Ampère's circuital law

The Ampère law ( flux rate, Ampere's law ) is a law of electrodynamics and Maxwell's equations. It was discovered by André- Marie Ampère, and forms for the magnetism of the analogy to the law of induction.

• 2.1 Interpretation of the integral
• 2.2 the magnetic field of the coil
• 2.3 Biot- Savart

Mathematical formulation

Integrals of the form

Law is the line integral of the magnetic field to form a closed curve in relation to the current that flows through the area enclosed by the cam surface.

The integral form of the law is ( assuming constant current density is not required):

In which

Differential form

Equivalently, the differential form

Is the magnetic field strength, which is the magnetic flux density without consideration of paramagnetic and diamagnetic contributions by the medium ( in the vacuum is considered ). Is analogous to the current density (current per unit area ) and the same size regardless of the induced by paramagnetic and diamagnetic current effects. is the rotation operator.

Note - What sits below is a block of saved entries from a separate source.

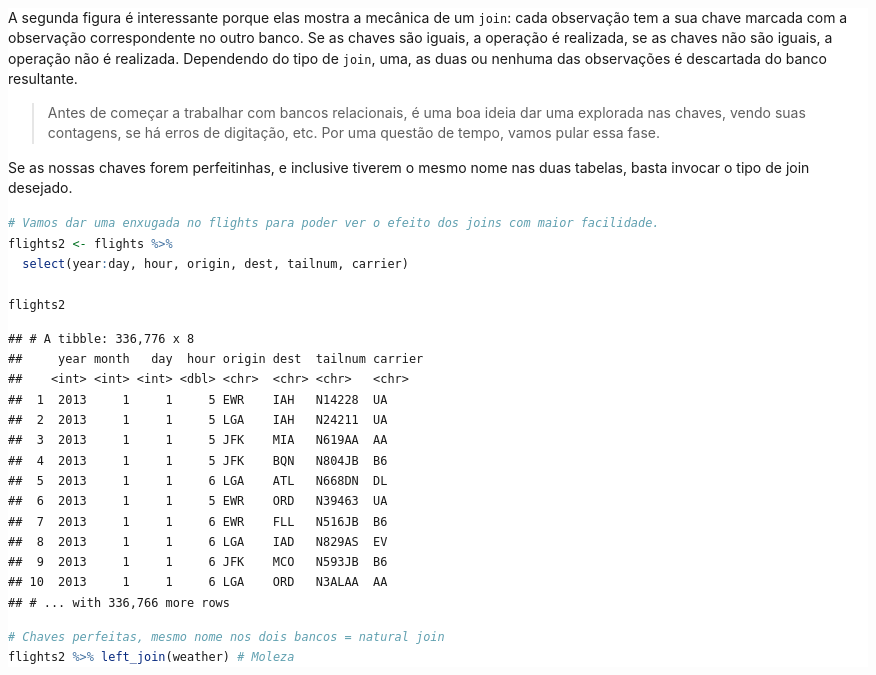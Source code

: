 A segunda figura é interessante porque elas mostra a mecânica de um `join`: cada observação tem a sua chave marcada com a observação correspondente no outro banco. Se as chaves são iguais, a operação é realizada, se as chaves não são iguais, a operação não é realizada. Dependendo do tipo de `join`, uma, as duas ou nenhuma das observações é descartada do banco resultante.

> Antes de começar a trabalhar com bancos relacionais, é uma boa ideia dar uma explorada nas chaves, vendo suas contagens, se há erros de digitação, etc. Por uma questão de tempo, vamos pular essa fase.

Se as nossas chaves forem perfeitinhas, e inclusive tiverem o mesmo nome nas duas tabelas, basta invocar o tipo de join desejado.

``` r
# Vamos dar uma enxugada no flights para poder ver o efeito dos joins com maior facilidade.
flights2 <- flights %>% 
  select(year:day, hour, origin, dest, tailnum, carrier)

flights2
```

    ## # A tibble: 336,776 x 8
    ##     year month   day  hour origin dest  tailnum carrier
    ##    <int> <int> <int> <dbl> <chr>  <chr> <chr>   <chr>  
    ##  1  2013     1     1     5 EWR    IAH   N14228  UA     
    ##  2  2013     1     1     5 LGA    IAH   N24211  UA     
    ##  3  2013     1     1     5 JFK    MIA   N619AA  AA     
    ##  4  2013     1     1     5 JFK    BQN   N804JB  B6     
    ##  5  2013     1     1     6 LGA    ATL   N668DN  DL     
    ##  6  2013     1     1     5 EWR    ORD   N39463  UA     
    ##  7  2013     1     1     6 EWR    FLL   N516JB  B6     
    ##  8  2013     1     1     6 LGA    IAD   N829AS  EV     
    ##  9  2013     1     1     6 JFK    MCO   N593JB  B6     
    ## 10  2013     1     1     6 LGA    ORD   N3ALAA  AA     
    ## # ... with 336,766 more rows

``` r
# Chaves perfeitas, mesmo nome nos dois bancos = natural join
flights2 %>% left_join(weather) # Moleza
```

The equivalence of integral and differential form is proved by Stokes' theorem.

Maxwell's extension

James Clerk Maxwell noticed that the so formulated Ampère law when charging a capacitor initially not the case, and concluded the incompleteness of the law. To solve the problem, he developed the concept of the displacement current and placed on a general form which is one of the four Maxwell's equations. It is given in integral form by

Here all sizes as above. is the electric flux density, namely, the electric field strength plus the fields generated by polarization.

Application

Simply put, the Ampère law says the following: An electric current produces a magnetic field proportional him whose direction with that of the river forms a right-handed screw. See also: Right -hand rule.

Interpretation of the integral

The integral formulation

Can be interpreted as follows:

To any shaped head - be it a wire, a metal plate, coil, or even just a very small piece of a larger conductor - you put a mentally (measuring) framework. This framework can be of any shape, such as a rectangle or a circle of any desired size. When a current flows through the conductor, it creates a magnetic field. If you go along the frame and added for each small piece of the frame, the component of the magnetic field in the direction of the small head piece is then obtained when the frame is surrounded, a sum that is the current through the conductor proportional.

Magnetic field of the coil

With direct application of the Ampère law for determining a magnetic field is obtained usually only solutions for simplified cases, for example if it is assumed that the magnetic field of a coil is anywhere along or opposite to the axis of the coil and the inside homogenously, but indefinitely for the coil applies.

You have such a coil having turns each way. You put a rectangular frame through the coil, the upper side is of length in the coil, and its right and left sides are infinitely long. These pages, the magnetic field is perpendicular after the adoption of the component in the direction of the frame is therefore zero. The lower side is infinitely far away, where the magnetic field must be zero. There remains the integral only the upper side, where the component of the magnetic field is exactly parallel. So the following applies:

Whereby there is determined the magnitude of the magnetic field in the coil.

Biot- Savart

Simple cases such as the above are not always commensurate to describe induced currents magnetic fields. In order to treat arbitrary current distributions, the Biot- Savart law provides further statements. It can be derived from the Maxwell's equations, that is, also, that for the non-obvious proof of Maxwell's extension of the Ampère law to the displacement current is necessary.